I think Hârn's emphasis on socio-economics and politics, and de-emphasis of monster-slaying and loot-grabbing, make it very decidedly not "old school" ( and I suspect that was exactly the intent of the designers). (And of course it was never a TSR product ... nor was Arduin, for that matter.)

I was just pointing out that my general definition of "old school" was temporal rather than stylistic and listing some examples. I'm well aware that it wasn't produced by TSR, and I never claimed otherwise.
 

Wilderlands


Has hints of "old" technology. What is that technology? Whatever you want it to be.

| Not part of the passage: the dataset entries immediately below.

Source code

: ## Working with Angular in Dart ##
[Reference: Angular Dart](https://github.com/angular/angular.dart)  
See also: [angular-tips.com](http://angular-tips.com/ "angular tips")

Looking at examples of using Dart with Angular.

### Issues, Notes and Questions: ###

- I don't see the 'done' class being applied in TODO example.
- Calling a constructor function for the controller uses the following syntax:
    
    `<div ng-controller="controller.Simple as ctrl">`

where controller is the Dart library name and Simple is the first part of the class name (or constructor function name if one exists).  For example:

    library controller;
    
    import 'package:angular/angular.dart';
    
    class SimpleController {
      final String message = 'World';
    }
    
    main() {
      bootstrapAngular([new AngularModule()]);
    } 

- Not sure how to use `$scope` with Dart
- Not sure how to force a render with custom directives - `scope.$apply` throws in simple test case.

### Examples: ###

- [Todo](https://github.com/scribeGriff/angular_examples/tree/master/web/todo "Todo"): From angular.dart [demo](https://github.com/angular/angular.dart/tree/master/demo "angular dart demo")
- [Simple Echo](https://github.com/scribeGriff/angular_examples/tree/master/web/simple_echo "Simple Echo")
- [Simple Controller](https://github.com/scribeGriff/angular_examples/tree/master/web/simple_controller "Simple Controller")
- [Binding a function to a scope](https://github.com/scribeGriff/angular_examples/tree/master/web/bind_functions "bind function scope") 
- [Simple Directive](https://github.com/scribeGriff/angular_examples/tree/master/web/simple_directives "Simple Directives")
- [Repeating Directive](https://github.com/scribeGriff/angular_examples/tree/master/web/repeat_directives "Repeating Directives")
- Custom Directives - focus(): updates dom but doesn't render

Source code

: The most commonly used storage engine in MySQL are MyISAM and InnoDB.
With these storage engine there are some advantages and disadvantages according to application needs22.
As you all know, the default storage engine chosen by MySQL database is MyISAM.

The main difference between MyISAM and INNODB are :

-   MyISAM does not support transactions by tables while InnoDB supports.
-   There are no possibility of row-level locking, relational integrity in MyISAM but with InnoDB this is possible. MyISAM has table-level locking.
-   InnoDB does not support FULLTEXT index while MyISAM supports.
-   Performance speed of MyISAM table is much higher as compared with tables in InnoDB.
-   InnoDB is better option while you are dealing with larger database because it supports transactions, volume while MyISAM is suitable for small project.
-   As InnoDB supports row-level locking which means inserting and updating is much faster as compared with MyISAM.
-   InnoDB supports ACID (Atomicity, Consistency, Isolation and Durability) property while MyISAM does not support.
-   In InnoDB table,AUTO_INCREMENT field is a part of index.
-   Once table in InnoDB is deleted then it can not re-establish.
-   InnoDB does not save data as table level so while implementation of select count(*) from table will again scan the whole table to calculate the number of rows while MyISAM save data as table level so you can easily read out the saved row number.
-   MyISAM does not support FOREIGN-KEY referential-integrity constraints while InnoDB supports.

They have a large variety of races, including hawk people, and many others, that you can use, totally ignore, or decide to use later on.

There are a lot of "hidden" history and elements to the Wilderlands. Such as ancient ruins of a god, with these ruins beings its last link to the Wilderlands. So PC's can finally destroy said deity, or work to bring the religion back to prominence.


There are thousands of gods, from world spanning religions, to a single settlement, or the aforementioned "lost ruins".

Basically, I see the Wilderlands as a very fluid world with whatever I want to be there be able to be inserted. Greyhawk, FR, and many other worlds have to fixed, and too detailed, of a history.

Wilderlands give me enough structure to run as it is, but to "homebrew" whatever I want, whenever I feel the need. After all, the "official" mapped area are the size of the mediteranean region of the real Earth. So I have a huge unknown world surrounding a not so well known area, to do whatever I want with.
 

Not sure that I can add much to what the other posters have said, see my reviews for what I think about most of the products in detail.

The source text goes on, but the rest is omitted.